Problem to work on: In the records below, find every line that contains "UIApplicationDidEnterBackgroundNotification" and list it.

Provided data:
* * * * * * *

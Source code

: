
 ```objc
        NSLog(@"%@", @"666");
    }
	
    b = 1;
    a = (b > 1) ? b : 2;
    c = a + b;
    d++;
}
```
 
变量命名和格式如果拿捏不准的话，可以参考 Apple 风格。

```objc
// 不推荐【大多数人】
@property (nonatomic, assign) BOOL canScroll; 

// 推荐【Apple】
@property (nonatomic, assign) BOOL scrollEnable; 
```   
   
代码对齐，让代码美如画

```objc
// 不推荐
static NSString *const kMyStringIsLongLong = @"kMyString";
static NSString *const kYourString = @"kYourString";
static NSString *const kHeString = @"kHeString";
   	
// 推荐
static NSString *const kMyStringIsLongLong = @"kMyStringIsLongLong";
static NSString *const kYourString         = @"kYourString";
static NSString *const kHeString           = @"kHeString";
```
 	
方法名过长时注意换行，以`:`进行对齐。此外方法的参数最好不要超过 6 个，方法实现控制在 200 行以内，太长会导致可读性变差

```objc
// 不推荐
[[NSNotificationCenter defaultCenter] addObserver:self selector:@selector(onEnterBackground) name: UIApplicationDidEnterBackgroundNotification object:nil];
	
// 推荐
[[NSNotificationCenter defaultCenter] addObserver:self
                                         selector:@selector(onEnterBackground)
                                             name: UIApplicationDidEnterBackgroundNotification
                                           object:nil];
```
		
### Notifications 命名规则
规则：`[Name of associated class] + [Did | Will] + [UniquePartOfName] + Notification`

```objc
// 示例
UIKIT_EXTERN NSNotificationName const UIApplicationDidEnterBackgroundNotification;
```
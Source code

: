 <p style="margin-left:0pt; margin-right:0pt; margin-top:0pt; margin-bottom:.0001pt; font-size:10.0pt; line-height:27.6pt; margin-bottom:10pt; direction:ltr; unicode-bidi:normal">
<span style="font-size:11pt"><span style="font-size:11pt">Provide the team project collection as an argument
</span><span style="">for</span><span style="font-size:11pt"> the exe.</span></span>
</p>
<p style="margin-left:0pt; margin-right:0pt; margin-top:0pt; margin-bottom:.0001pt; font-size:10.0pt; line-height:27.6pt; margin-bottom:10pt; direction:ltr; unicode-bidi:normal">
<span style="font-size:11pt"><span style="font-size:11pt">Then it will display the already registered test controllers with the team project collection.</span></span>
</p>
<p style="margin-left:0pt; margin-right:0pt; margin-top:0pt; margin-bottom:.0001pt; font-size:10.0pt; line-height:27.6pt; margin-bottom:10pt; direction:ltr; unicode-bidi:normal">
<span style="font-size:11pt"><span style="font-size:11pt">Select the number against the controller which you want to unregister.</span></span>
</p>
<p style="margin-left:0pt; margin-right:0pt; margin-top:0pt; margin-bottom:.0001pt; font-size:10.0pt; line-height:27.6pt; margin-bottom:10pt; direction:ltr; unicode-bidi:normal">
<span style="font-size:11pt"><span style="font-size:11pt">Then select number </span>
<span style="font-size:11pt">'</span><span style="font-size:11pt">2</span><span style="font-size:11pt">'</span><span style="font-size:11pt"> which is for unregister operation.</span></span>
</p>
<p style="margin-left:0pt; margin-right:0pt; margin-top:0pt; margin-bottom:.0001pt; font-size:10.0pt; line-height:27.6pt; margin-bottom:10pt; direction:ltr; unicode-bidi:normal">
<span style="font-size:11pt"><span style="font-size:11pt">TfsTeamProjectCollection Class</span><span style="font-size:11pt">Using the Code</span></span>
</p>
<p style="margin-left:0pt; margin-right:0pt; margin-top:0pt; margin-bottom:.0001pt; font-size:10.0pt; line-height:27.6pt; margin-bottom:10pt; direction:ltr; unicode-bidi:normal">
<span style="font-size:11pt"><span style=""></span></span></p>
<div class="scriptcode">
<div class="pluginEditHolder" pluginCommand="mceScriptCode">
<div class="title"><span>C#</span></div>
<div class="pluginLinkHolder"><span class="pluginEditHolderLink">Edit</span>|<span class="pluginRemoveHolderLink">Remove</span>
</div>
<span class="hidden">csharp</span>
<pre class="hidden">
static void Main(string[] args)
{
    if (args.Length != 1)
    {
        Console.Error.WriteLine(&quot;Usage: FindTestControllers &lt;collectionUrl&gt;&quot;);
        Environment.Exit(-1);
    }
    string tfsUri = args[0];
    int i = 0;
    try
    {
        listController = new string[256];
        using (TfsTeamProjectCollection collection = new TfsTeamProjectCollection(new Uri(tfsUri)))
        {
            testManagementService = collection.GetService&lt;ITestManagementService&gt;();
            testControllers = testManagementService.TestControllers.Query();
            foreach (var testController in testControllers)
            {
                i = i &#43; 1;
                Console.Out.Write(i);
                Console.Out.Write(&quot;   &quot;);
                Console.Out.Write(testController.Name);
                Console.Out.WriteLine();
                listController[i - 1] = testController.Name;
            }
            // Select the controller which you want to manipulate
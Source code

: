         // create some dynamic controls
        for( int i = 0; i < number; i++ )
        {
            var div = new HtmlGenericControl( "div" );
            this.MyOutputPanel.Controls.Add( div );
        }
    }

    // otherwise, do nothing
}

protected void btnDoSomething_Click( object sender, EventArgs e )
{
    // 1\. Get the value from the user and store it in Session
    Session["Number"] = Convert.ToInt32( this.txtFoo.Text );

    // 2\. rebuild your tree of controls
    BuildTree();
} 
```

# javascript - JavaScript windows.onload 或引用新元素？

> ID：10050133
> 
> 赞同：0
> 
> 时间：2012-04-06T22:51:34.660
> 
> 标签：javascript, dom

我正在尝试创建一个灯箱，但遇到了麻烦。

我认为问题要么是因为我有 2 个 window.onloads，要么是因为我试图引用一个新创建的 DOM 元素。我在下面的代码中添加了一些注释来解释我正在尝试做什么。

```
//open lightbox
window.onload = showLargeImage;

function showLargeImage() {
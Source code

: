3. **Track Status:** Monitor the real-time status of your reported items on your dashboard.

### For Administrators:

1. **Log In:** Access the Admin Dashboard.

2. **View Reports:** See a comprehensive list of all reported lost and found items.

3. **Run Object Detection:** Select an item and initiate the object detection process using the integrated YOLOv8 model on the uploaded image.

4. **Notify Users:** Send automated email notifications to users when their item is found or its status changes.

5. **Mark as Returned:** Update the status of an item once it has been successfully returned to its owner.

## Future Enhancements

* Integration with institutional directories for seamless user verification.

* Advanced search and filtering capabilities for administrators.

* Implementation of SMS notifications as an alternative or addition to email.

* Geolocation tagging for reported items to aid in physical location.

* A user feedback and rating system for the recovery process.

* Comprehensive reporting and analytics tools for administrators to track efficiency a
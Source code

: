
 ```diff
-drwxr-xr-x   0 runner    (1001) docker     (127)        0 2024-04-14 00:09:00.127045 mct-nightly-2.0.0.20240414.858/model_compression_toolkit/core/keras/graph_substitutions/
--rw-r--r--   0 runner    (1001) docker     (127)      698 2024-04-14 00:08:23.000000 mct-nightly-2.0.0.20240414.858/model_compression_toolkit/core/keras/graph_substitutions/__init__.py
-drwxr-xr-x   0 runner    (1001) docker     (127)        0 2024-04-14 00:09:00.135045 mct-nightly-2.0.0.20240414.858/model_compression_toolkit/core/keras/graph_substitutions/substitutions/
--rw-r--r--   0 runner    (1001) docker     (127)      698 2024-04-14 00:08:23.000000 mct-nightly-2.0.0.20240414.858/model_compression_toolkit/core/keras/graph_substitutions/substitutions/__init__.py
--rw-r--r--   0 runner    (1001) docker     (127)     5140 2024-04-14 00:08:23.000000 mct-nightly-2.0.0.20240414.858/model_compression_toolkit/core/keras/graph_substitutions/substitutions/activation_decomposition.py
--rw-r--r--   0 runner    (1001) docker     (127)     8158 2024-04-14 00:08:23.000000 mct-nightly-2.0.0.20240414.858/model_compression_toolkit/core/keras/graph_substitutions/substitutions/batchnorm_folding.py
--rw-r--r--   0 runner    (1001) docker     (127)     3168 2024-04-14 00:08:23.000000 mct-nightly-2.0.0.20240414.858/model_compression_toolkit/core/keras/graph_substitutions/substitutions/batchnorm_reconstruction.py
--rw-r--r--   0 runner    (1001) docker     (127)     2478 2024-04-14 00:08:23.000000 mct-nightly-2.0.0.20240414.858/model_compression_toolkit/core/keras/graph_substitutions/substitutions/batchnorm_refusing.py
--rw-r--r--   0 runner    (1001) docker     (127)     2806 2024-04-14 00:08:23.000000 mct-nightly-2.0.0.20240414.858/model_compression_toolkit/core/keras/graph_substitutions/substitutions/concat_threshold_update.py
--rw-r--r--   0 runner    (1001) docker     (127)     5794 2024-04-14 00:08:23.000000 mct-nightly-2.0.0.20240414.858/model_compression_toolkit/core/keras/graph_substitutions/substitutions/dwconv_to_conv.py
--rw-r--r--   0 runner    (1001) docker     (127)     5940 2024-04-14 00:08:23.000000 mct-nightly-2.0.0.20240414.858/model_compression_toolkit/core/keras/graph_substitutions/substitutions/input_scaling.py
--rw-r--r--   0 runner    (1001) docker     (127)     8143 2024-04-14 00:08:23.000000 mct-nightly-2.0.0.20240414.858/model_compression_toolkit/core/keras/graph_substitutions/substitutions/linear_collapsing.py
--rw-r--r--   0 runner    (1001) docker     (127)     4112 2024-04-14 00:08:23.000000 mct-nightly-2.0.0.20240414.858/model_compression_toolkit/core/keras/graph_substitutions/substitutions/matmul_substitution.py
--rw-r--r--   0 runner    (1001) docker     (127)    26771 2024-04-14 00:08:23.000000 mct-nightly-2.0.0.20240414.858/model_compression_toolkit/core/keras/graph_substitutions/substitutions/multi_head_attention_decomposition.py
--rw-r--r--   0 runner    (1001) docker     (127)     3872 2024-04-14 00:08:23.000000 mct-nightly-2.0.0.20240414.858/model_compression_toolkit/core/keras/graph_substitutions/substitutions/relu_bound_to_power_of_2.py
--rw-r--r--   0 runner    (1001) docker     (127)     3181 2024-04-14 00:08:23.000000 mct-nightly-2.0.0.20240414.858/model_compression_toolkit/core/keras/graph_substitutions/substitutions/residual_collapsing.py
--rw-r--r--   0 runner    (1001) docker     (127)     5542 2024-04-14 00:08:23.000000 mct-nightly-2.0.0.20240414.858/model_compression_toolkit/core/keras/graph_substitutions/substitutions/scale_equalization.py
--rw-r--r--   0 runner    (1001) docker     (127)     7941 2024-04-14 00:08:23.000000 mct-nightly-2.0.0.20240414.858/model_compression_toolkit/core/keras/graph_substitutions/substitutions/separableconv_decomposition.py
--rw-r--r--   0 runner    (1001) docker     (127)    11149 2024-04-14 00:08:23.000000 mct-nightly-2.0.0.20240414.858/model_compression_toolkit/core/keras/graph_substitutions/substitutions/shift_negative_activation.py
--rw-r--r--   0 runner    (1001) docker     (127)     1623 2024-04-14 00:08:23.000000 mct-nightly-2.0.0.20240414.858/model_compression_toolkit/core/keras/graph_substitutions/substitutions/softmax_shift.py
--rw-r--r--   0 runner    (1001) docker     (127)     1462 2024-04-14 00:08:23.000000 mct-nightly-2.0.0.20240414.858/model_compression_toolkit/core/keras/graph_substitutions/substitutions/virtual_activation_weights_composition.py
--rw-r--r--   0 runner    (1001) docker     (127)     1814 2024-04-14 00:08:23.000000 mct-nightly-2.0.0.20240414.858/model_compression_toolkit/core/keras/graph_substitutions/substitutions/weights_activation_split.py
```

* * * * * * *

Final answer:
[[NSNotificationCenter defaultCenter] addObserver:self selector:@selector(onEnterBackground) name: UIApplicationDidEnterBackgroundNotification object:nil];
                                             name: UIApplicationDidEnterBackgroundNotification
UIKIT_EXTERN NSNotificationName const UIApplicationDidEnterBackgroundNotification;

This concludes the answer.